ABOUT THIS EXERCISE – Please filter the entries and return only the lines that include "cruza".

───── DATA IN THIS EXERCISE ─────

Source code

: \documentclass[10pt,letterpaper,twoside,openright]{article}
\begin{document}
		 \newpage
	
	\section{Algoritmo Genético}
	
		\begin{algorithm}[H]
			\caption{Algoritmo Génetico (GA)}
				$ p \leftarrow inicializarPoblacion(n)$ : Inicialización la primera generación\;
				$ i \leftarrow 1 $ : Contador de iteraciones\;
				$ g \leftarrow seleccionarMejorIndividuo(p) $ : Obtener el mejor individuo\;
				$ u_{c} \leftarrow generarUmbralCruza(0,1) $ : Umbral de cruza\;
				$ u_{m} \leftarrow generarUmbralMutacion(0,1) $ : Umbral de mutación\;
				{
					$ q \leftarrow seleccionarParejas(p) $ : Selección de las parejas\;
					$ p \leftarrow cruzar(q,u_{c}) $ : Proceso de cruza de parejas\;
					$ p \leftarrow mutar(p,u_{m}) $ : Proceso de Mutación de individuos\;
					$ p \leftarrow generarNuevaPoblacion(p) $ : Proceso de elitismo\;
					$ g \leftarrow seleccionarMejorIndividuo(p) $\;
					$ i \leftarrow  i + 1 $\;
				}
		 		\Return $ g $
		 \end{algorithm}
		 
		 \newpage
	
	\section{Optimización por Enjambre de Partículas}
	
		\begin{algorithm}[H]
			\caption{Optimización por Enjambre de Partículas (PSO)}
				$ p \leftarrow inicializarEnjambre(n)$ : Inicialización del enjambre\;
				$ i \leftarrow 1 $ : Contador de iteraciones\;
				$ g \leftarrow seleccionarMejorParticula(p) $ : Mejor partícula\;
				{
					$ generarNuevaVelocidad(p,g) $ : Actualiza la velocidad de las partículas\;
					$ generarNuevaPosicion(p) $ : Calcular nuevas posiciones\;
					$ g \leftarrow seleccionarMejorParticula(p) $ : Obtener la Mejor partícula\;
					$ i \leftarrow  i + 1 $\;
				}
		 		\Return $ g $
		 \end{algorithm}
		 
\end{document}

─────

SOLUTION TO THIS PROBLEM –
				$ u_{c} \leftarrow generarUmbralCruza(0,1) $ : Umbral de cruza\;
					$ p \leftarrow cruzar(q,u_{c}) $ : Proceso de cruza de parejas\;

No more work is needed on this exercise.